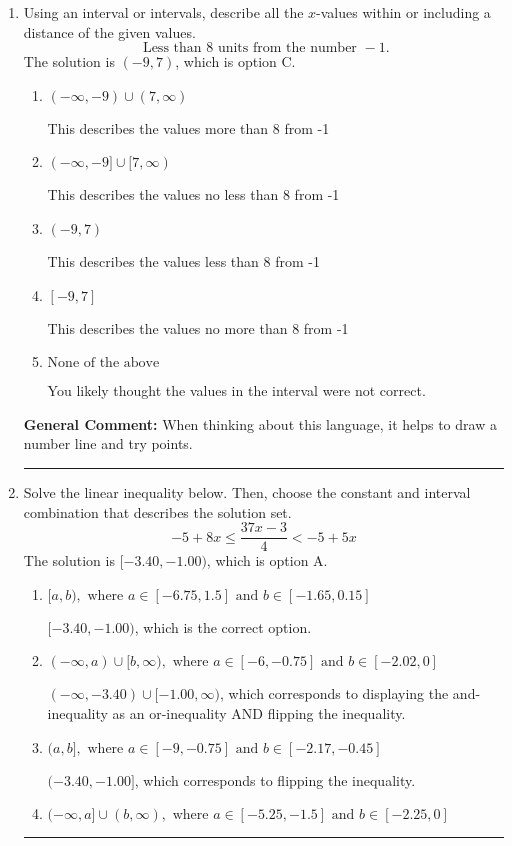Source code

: \documentclass{extbook}[14pt]
\newcommand{\litem}[1]{\item #1

\rule{\textwidth}{0.4pt}}
\begin{document}
\begin{enumerate}
{\textbf{General Comment:} Remember that less/greater than or equal to includes the endpoint, while less/greater do not. Also, remember that you need to flip the inequality when you multiply or divide by a negative.
}
\litem{
Using an interval or intervals, describe all the $x$-values within or including a distance of the given values.
\[ \text{ Less than } 8 \text{ units from the number } -1. \]The solution is \( (-9, 7) \), which is option C.\begin{enumerate}[label=\Alph*.]
\item \( (-\infty, -9) \cup (7, \infty) \)

This describes the values more than 8 from -1
\item \( (-\infty, -9] \cup [7, \infty) \)

This describes the values no less than 8 from -1
\item \( (-9, 7) \)

This describes the values less than 8 from -1
\item \( [-9, 7] \)

This describes the values no more than 8 from -1
\item \( \text{None of the above} \)

You likely thought the values in the interval were not correct.
\end{enumerate}

\textbf{General Comment:} When thinking about this language, it helps to draw a number line and try points.
}
\litem{
Solve the linear inequality below. Then, choose the constant and interval combination that describes the solution set.
\[ -5 + 8 x \leq \frac{37 x - 3}{4} < -5 + 5 x \]The solution is \( [-3.40, -1.00) \), which is option A.\begin{enumerate}[label=\Alph*.]
\item \( [a, b), \text{ where } a \in [-6.75, 1.5] \text{ and } b \in [-1.65, 0.15] \)

$[-3.40, -1.00)$, which is the correct option.
\item \( (-\infty, a) \cup [b, \infty), \text{ where } a \in [-6, -0.75] \text{ and } b \in [-2.02, 0] \)

$(-\infty, -3.40) \cup [-1.00, \infty)$, which corresponds to displaying the and-inequality as an or-inequality AND flipping the inequality.
\item \( (a, b], \text{ where } a \in [-9, -0.75] \text{ and } b \in [-2.17, -0.45] \)

$(-3.40, -1.00]$, which corresponds to flipping the inequality.
\item \( (-\infty, a] \cup (b, \infty), \text{ where } a \in [-5.25, -1.5] \text{ and } b \in [-2.25, 0] \)


\end{enumerate}}
\end{enumerate}
\end{document}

————

Write out the records above in full and exactly, with no pictures.

Source code

: \documentclass{extbook}[14pt]
\newcommand{\litem}[1]{\item #1

\rule{\textwidth}{0.4pt}}
\begin{document}
\begin{enumerate}
{\textbf{General Comment:} Remember that less/greater than or equal to includes the endpoint, while less/greater do not. Also, remember that you need to flip the inequality when you multiply or divide by a negative.
}
\litem{
Using an interval or intervals, describe all the $x$-values within or including a distance of the given values.
\[ \text{ Less than } 8 \text{ units from the number } -1. \]The solution is \( (-9, 7) \), which is option C.\begin{enumerate}[label=\Alph*.]
\item \( (-\infty, -9) \cup (7, \infty) \)

This describes the values more than 8 from -1
\item \( (-\infty, -9] \cup [7, \infty) \)

This describes the values no less than 8 from -1
\item \( (-9, 7) \)

This describes the values less than 8 from -1
\item \( [-9, 7] \)

This describes the values no more than 8 from -1
\item \( \text{None of the above} \)

You likely thought the values in the interval were not correct.
\end{enumerate}

\textbf{General Comment:} When thinking about this language, it helps to draw a number line and try points.
}
\litem{
Solve the linear inequality below. Then, choose the constant and interval combination that describes the solution set.
\[ -5 + 8 x \leq \frac{37 x - 3}{4} < -5 + 5 x \]The solution is \( [-3.40, -1.00) \), which is option A.\begin{enumerate}[label=\Alph*.]
\item \( [a, b), \text{ where } a \in [-6.75, 1.5] \text{ and } b \in [-1.65, 0.15] \)

$[-3.40, -1.00)$, which is the correct option.
\item \( (-\infty, a) \cup [b, \infty), \text{ where } a \in [-6, -0.75] \text{ and } b \in [-2.02, 0] \)

$(-\infty, -3.40) \cup [-1.00, \infty)$, which corresponds to displaying the and-inequality as an or-inequality AND flipping the inequality.
\item \( (a, b], \text{ where } a \in [-9, -0.75] \text{ and } b \in [-2.17, -0.45] \)

$(-3.40, -1.00]$, which corresponds to flipping the inequality.
\item \( (-\infty, a] \cup (b, \infty), \text{ where } a \in [-5.25, -1.5] \text{ and } b \in [-2.25, 0] \)


\end{enumerate}}
\end{enumerate}
\end{document}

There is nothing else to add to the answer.